*ASSIGNED TASK*:
The entries below contain a line with "That’s where custom" and a line with "(and when you". Quote exactly those two lines and all lines between them.

*Saved entries*:
———
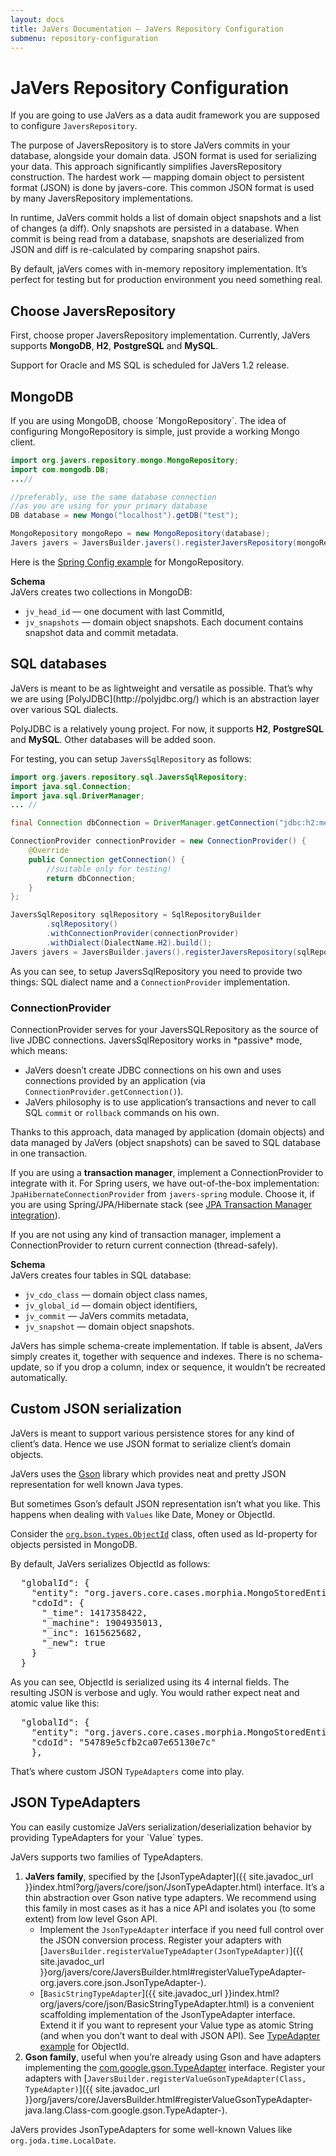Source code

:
 ```yaml
---
layout: docs
title: JaVers Documentation — JaVers Repository Configuration
submenu: repository-configuration
---
```


# JaVers Repository Configuration

If you are going to use JaVers as a data audit framework you are supposed to configure `JaversRepository`.

The purpose of JaversRepository is to store JaVers commits in your database,
alongside your domain data. JSON format is used for serializing your data.
This approach significantly simplifies JaversRepository construction.
The hardest work — mapping domain object to persistent format (JSON)
is done by javers-core.
This common JSON format is used by many JaversRepository implementations.

In runtime, JaVers commit holds a list of domain object snapshots and a list of changes (a diff).
Only snapshots are persisted in a database.
When commit is being read from a database, snapshots are deserialized from JSON
and diff is re-calculated by comparing snapshot pairs.

By default, jaVers comes with in-memory repository implementation. It’s perfect for testing but
for production environment you need something real.

<h2 id="choose-javers-repository">Choose JaversRepository</h2>

First, choose proper JaversRepository implementation.
Currently, JaVers supports **MongoDB**, **H2**, **PostgreSQL** and **MySQL**.

Support for Oracle and MS SQL is scheduled for JaVers 1.2 release.


<h2 id="mongodb-configuration">MongoDB</h2>
If you are using MongoDB, choose `MongoRepository`.
The idea of configuring MongoRepository is simple,
just provide a working Mongo client.

```java
import org.javers.repository.mongo.MongoRepository;
import com.mongodb.DB;
...//

//preferably, use the same database connection
//as you are using for your primary database
DB database = new Mongo("localhost").getDB("test");

MongoRepository mongoRepo = new MongoRepository(database);
Javers javers = JaversBuilder.javers().registerJaversRepository(mongoRepo).build();
```

Here is the [Spring Config example](/documentation/spring-integration/#auto-audit-example) for MongoRepository.

**Schema**<br/>
JaVers creates two collections in MongoDB:

* `jv_head_id` — one document with last CommitId,
* `jv_snapshots` — domain object snapshots. Each document contains snapshot data and commit metadata.

<h2 id="sql-databases">SQL databases</h2>
JaVers is meant to be as lightweight and versatile as possible.
That’s why we are using [PolyJDBC](http://polyjdbc.org/) which
is an abstraction layer over various SQL dialects.

PolyJDBC is a relatively young project. For now, it supports **H2**, **PostgreSQL** and **MySQL**.
Other databases will be added soon.

For testing, you can setup `JaversSqlRepository` as follows:

```java
import org.javers.repository.sql.JaversSqlRepository;
import java.sql.Connection;
import java.sql.DriverManager;
... //

final Connection dbConnection = DriverManager.getConnection("jdbc:h2:mem:test");

ConnectionProvider connectionProvider = new ConnectionProvider() {
    @Override
    public Connection getConnection() {
        //suitable only for testing!
        return dbConnection;
    }
};

JaversSqlRepository sqlRepository = SqlRepositoryBuilder
        .sqlRepository()
        .withConnectionProvider(connectionProvider)
        .withDialect(DialectName.H2).build();
Javers javers = JaversBuilder.javers().registerJaversRepository(sqlRepository).build();
```

As you can see, to setup JaversSqlRepository you need to provide two things: SQL dialect name
and a `ConnectionProvider` implementation.

<h3 id="connection-provider">ConnectionProvider</h3>
ConnectionProvider serves for your JaversSQLRepository as the source of live JDBC connections.
JaversSqlRepository works in *passive* mode, which means:

* JaVers doesn’t create JDBC connections on his own and uses connections provided by an application
  (via `ConnectionProvider.getConnection()`).
* JaVers philosophy is to use application’s transactions
  and never to call SQL `commit` or `rollback` commands on his own.

Thanks to this approach, data managed by application (domain objects) and data managed by JaVers (object snapshots)
can be saved to SQL database in one transaction.

If you are using a **transaction manager**, implement a ConnectionProvider to integrate with it.
For Spring users, we have out-of-the-box implementation: `JpaHibernateConnectionProvider` from `javers-spring` module.
Choose it, if you are using Spring/JPA/Hibernate stack (see [JPA Transaction Manager integration](/documentation/spring-integration/#jpa-transaction-manager-integration)).

If you are not using any kind of transaction manager, implement a ConnectionProvider to return
current connection (thread-safely).

**Schema**<br/>
JaVers creates four tables in SQL database:

*  `jv_cdo_class` — domain object class names,
*  `jv_global_id` — domain object identifiers,
*  `jv_commit` — JaVers commits metadata,
*  `jv_snapshot` — domain object snapshots.

JaVers has simple schema-create implementation.
If table is absent, JaVers simply creates it, together with sequence and indexes.
There is no schema-update, so if you drop a column, index or sequence, it wouldn’t be recreated automatically.

<h2 id="custom-json-serialization">Custom JSON serialization</h2>
JaVers is meant to support various persistence stores for
any kind of client’s data. Hence we use JSON format to serialize client’s domain objects.

JaVers uses the [Gson](http://sites.google.com/site/gson/) library which provides neat
and pretty JSON representation for well known Java types.

But sometimes Gson’s default JSON representation isn’t what you like.
This happens when dealing with `Values` like Date, Money or ObjectId.

Consider the [`org.bson.types.ObjectId`](http://api.mongodb.org/java/2.0/org/bson/types/ObjectId.html) class,
often used as Id-property for objects persisted in MongoDB.

By default, JaVers serializes ObjectId as follows:

<pre>
  "globalId": {
    "entity": "org.javers.core.cases.morphia.MongoStoredEntity",
    "cdoId": <span class='s2'>{
      "_time": 1417358422,
      "_machine": 1904935013,
      "_inc": 1615625682,
      "_new": true
    }</span>
  }
</pre>

As you can see, ObjectId is serialized using its 4 internal fields.
The resulting JSON is verbose and ugly. You would rather expect neat and atomic value like this:

<pre>
  "globalId": {
    "entity": "org.javers.core.cases.morphia.MongoStoredEntity",
    "cdoId": <span class='s2'>"54789e5cfb2ca07e65130e7c"</span>
    },
</pre>

That’s where custom JSON `TypeAdapters` come into play.

<h2 id="json-type-adapters">JSON TypeAdapters</h2>
You can easily customize JaVers serialization/deserialization behavior
by providing TypeAdapters for your `Value` types.

JaVers supports two families of TypeAdapters.


1. **JaVers family**, specified by the [JsonTypeAdapter]({{ site.javadoc_url }}index.html?org/javers/core/json/JsonTypeAdapter.html) interface.
   It’s a thin abstraction over Gson native type adapters.
   We recommend using this family in most cases
   as it has a nice API and isolates you (to some extent) from low level Gson API.
   * Implement the `JsonTypeAdapter` interface
     if you need full control over the JSON conversion process.
     Register your adapters with
     [`JaversBuilder.registerValueTypeAdapter(JsonTypeAdapter)`]({{ site.javadoc_url }}org/javers/core/JaversBuilder.html#registerValueTypeAdapter-org.javers.core.json.JsonTypeAdapter-).
   * [`BasicStringTypeAdapter`]({{ site.javadoc_url }}index.html?org/javers/core/json/BasicStringTypeAdapter.html)
     is a convenient scaffolding implementation of the JsonTypeAdapter interface.
     Extend it if you want to represent your Value type as atomic String
     (and when you don’t want to deal with JSON API).
     See [TypeAdapter example](/documentation/repository-examples#json-type-adapter) for ObjectId.
1. **Gson family**, useful when you’re already using Gson and have adapters implementing the
    [com.google.gson.TypeAdapter](https://google-gson.googlecode.com/svn/trunk/gson/docs/javadocs/com/google/gson/TypeAdapter.html) interface.
     Register your adapters with
     [`JaversBuilder.registerValueGsonTypeAdapter(Class, TypeAdapter)`]({{ site.javadoc_url }}org/javers/core/JaversBuilder.html#registerValueGsonTypeAdapter-java.lang.Class-com.google.gson.TypeAdapter-).

JaVers provides JsonTypeAdapters for some well-known Values like
`org.joda.time.LocalDate`.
———
*RESULT FOR THIS EXERCISE*:
That’s where custom JSON `TypeAdapters` come into play.

<h2 id="json-type-adapters">JSON TypeAdapters</h2>
You can easily customize JaVers serialization/deserialization behavior
by providing TypeAdapters for your `Value` types.

JaVers supports two families of TypeAdapters.


1. **JaVers family**, specified by the [JsonTypeAdapter]({{ site.javadoc_url }}index.html?org/javers/core/json/JsonTypeAdapter.html) interface.
   It’s a thin abstraction over Gson native type adapters.
   We recommend using this family in most cases
   as it has a nice API and isolates you (to some extent) from low level Gson API.
   * Implement the `JsonTypeAdapter` interface
     if you need full control over the JSON conversion process.
     Register your adapters with
     [`JaversBuilder.registerValueTypeAdapter(JsonTypeAdapter)`]({{ site.javadoc_url }}org/javers/core/JaversBuilder.html#registerValueTypeAdapter-org.javers.core.json.JsonTypeAdapter-).
   * [`BasicStringTypeAdapter`]({{ site.javadoc_url }}index.html?org/javers/core/json/BasicStringTypeAdapter.html)
     is a convenient scaffolding implementation of the JsonTypeAdapter interface.
     Extend it if you want to represent your Value type as atomic String
     (and when you don’t want to deal with JSON API).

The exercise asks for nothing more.